_Exercise requirements_.
Copy the line containing "If we have a", then all lines after it up to and including the final line of the material, exactly and without additions.

++++++++

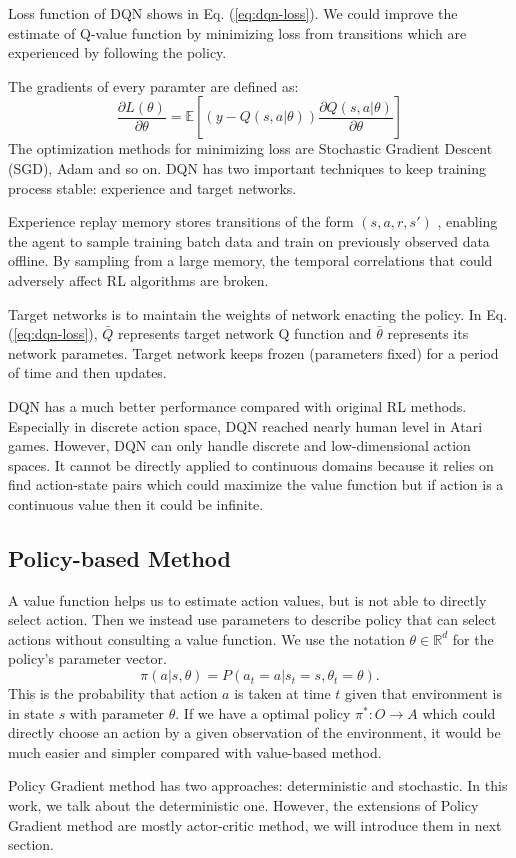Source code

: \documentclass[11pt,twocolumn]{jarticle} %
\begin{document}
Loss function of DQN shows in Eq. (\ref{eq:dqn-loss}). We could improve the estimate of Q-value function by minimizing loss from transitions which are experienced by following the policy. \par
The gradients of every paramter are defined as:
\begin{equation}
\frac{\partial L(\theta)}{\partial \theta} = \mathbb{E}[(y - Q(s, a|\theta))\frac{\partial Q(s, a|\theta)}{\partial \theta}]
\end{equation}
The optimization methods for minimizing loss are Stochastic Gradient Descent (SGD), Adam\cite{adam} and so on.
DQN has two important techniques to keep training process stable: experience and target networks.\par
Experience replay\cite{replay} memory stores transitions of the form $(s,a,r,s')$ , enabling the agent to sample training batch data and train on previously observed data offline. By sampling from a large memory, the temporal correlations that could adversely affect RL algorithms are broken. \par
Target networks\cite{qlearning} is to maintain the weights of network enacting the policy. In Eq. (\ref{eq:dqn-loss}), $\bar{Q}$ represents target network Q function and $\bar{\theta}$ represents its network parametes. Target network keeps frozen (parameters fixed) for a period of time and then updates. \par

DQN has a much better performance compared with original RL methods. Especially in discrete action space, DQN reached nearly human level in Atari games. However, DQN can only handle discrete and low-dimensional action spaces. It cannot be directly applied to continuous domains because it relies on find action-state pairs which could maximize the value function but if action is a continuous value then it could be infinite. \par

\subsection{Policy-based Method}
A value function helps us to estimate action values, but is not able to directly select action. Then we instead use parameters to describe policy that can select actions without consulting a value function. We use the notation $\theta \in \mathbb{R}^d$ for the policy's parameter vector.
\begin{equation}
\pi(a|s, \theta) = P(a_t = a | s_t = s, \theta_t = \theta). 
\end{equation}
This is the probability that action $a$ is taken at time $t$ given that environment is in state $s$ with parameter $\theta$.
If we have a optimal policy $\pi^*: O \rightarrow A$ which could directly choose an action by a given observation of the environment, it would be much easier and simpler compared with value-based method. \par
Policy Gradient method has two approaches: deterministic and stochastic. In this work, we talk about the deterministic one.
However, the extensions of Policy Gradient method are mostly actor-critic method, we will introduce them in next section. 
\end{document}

++++++++

_Result of the exercise_.
If we have a optimal policy $\pi^*: O \rightarrow A$ which could directly choose an action by a given observation of the environment, it would be much easier and simpler compared with value-based method. \par
Policy Gradient method has two approaches: deterministic and stochastic. In this work, we talk about the deterministic one.
However, the extensions of Policy Gradient method are mostly actor-critic method, we will introduce them in next section. 
\end{document}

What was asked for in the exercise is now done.